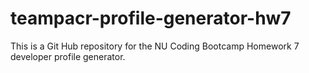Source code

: # teampacr-profile-generator-hw7
This is a Git Hub repository for the NU Coding Bootcamp Homework 7 developer profile generator.

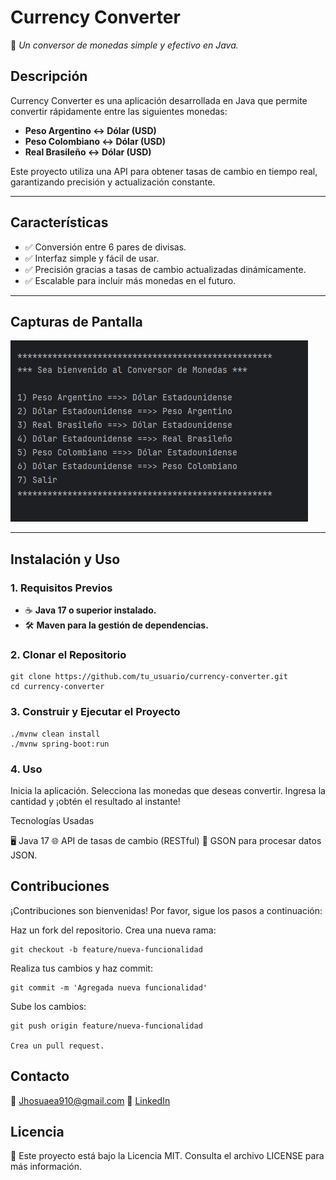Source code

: # **Currency Converter**  
🚀 *Un conversor de monedas simple y efectivo en Java.*

## **Descripción**  
Currency Converter es una aplicación desarrollada en Java que permite convertir rápidamente entre las siguientes monedas:  
- **Peso Argentino ↔ Dólar (USD)**  
- **Peso Colombiano ↔ Dólar (USD)**  
- **Real Brasileño ↔ Dólar (USD)**  

Este proyecto utiliza una API para obtener tasas de cambio en tiempo real, garantizando precisión y actualización constante.

---

## **Características**  
- ✅ Conversión entre 6 pares de divisas.  
- ✅ Interfaz simple y fácil de usar.  
- ✅ Precisión gracias a tasas de cambio actualizadas dinámicamente.  
- ✅ Escalable para incluir más monedas en el futuro.

---

## **Capturas de Pantalla**  
<!-- Agrega aquí una imagen de la interfaz o un GIF mostrando la funcionalidad. -->
![Ejemplo de uso](assets/screenshot1.png)

---

## **Instalación y Uso**

### **1. Requisitos Previos**
- ☕ **Java 17 o superior instalado.**  
- 🛠️ **Maven para la gestión de dependencias.**

### **2. Clonar el Repositorio**

    git clone https://github.com/tu_usuario/currency-converter.git
    cd currency-converter

### **3. Construir y Ejecutar el Proyecto**

    ./mvnw clean install
    ./mvnw spring-boot:run

### **4. Uso**

Inicia la aplicación.
Selecciona las monedas que deseas convertir.
Ingresa la cantidad y ¡obtén el resultado al instante!

Tecnologías Usadas

🖥️ Java 17
🌐 API de tasas de cambio (RESTful)
📜 GSON para procesar datos JSON.

## **Contribuciones**

¡Contribuciones son bienvenidas! Por favor, sigue los pasos a continuación:

 Haz un fork del repositorio.
Crea una nueva rama:

    git checkout -b feature/nueva-funcionalidad

Realiza tus cambios y haz commit:

    git commit -m 'Agregada nueva funcionalidad'

Sube los cambios:

    git push origin feature/nueva-funcionalidad

    Crea un pull request.

## **Contacto**

📧 Jhosuaea910@gmail.com
💼 [LinkedIn](https://www.linkedin.com/in/jhosua910/)

## **Licencia**

📜 Este proyecto está bajo la Licencia MIT. Consulta el archivo LICENSE para más información.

-*-*-

Task directions> Set out exactly, and only, the lines between the first line of the listing and the line containing "- ✅ Conversión entre 6 pares de divisas.", counting both, while leaving every picture out.

Expected answer>
Source code

: # teampacr-profile-generator-hw7
This is a Git Hub repository for the NU Coding Bootcamp Homework 7 developer profile generator.

Source code

: # **Currency Converter**  
🚀 *Un conversor de monedas simple y efectivo en Java.*

## **Descripción**  
Currency Converter es una aplicación desarrollada en Java que permite convertir rápidamente entre las siguientes monedas:  
- **Peso Argentino ↔ Dólar (USD)**  
- **Peso Colombiano ↔ Dólar (USD)**  
- **Real Brasileño ↔ Dólar (USD)**  

Este proyecto utiliza una API para obtener tasas de cambio en tiempo real, garantizando precisión y actualización constante.

---

## **Características**  
- ✅ Conversión entre 6 pares de divisas.  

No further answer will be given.